Ransoming Captured Data under Vague Deadlines
As frequent as it is to see different versions of the Globe Ransomware family in the wild, malware researchers also see just as many, if not more Trojans that borrow its visual symptoms, while not using the same enciphering mechanisms. This difference is essential for any PC users trying to undo the damage from an infection, which can require highly-specific decryptors. Running a Globe Ransomware-based decryption program for the Uridzu Ransomware, for example, is unlikely to do more than corrupt your files permanently.
China, the Middle East, and Eastern Europe all are previous focal points of activity related to this family's campaigns. Malware researchers have yet to determine which regions the Uridzu Ransomware is targeting, although its notes use English for maximal compatibility with many, different areas of the world. The Uridzu Ransomware includes a data-enciphering feature that can block a range of non-essential files on your PC without a user interface, with additional, superficial effects including tags or extensions inserted into their names.
The Uridzu Ransomware also mimics the ransoming messages of the Globe Ransomware family, which is a characteristic known to similar Trojans, like the ONI Ransomware, the Panda Ransomware, and the ABC Ransomware.

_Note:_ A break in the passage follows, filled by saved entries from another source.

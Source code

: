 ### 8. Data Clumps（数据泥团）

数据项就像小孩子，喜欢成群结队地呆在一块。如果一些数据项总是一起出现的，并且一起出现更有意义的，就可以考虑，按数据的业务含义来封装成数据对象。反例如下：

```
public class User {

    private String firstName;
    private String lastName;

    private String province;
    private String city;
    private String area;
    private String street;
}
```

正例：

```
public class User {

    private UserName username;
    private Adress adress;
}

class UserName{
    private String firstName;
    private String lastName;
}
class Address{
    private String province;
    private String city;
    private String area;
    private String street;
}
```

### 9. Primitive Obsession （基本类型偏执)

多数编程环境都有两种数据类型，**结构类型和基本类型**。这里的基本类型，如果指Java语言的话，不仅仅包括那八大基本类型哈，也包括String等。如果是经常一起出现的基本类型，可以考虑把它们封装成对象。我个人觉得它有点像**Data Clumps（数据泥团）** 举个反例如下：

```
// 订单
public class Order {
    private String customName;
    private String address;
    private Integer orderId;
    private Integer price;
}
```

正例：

Dropped Web pages deliver instructions to the victims about paying a threat actor for buying a decryption key, which the Uridzu Ransomware uploads to them automatically. Unlike most file-locker Trojans, the Uridzu Ransomware doesn't give an explicit limit, although its admins do threaten to erase the key eventually. Its ransom cost also is vague, possibly as a bargaining tactic.
Delivering Freedom to Media at a Bargain Price
Trojans using the Globe Imposter 2.0 Ransomware's cryptography methods aren't decryptable with the free solutions that malware experts can confirm for being compatible with old versions of the Globe Imposter Ransomware. For recent, file-locking threats like the Uridzu Ransomware, users may only have a limited set of options for recovering any content, including loading a backup or risking paying the cybercrook for a missing or corrupt decryption code. The files more likely than usual of being under attack from the Uridzu Ransomware include text documents, audio, images, archives, and work from Microsoft's Office products.
Threat actors are using spam e-mails as a choice installation method for most file-locking Trojans, although the nature of the spam may vary from misnamed executables to real documents with embedded exploits. Most anti-malware programs can detect either version if the user lets the scan the relevant file. Because it locks the user's content without any symptoms, at first, leveraging anti-malware protection to preemptively delete the Uridzu Ransomware may be your only chance of stopping it from attacking your files.
Obeying the demands of cybercrooks, regardless of the pressure, encourages future attacks of the same type. Considering the cost of backup and security software always is better than paying the price afterward for ignoring it.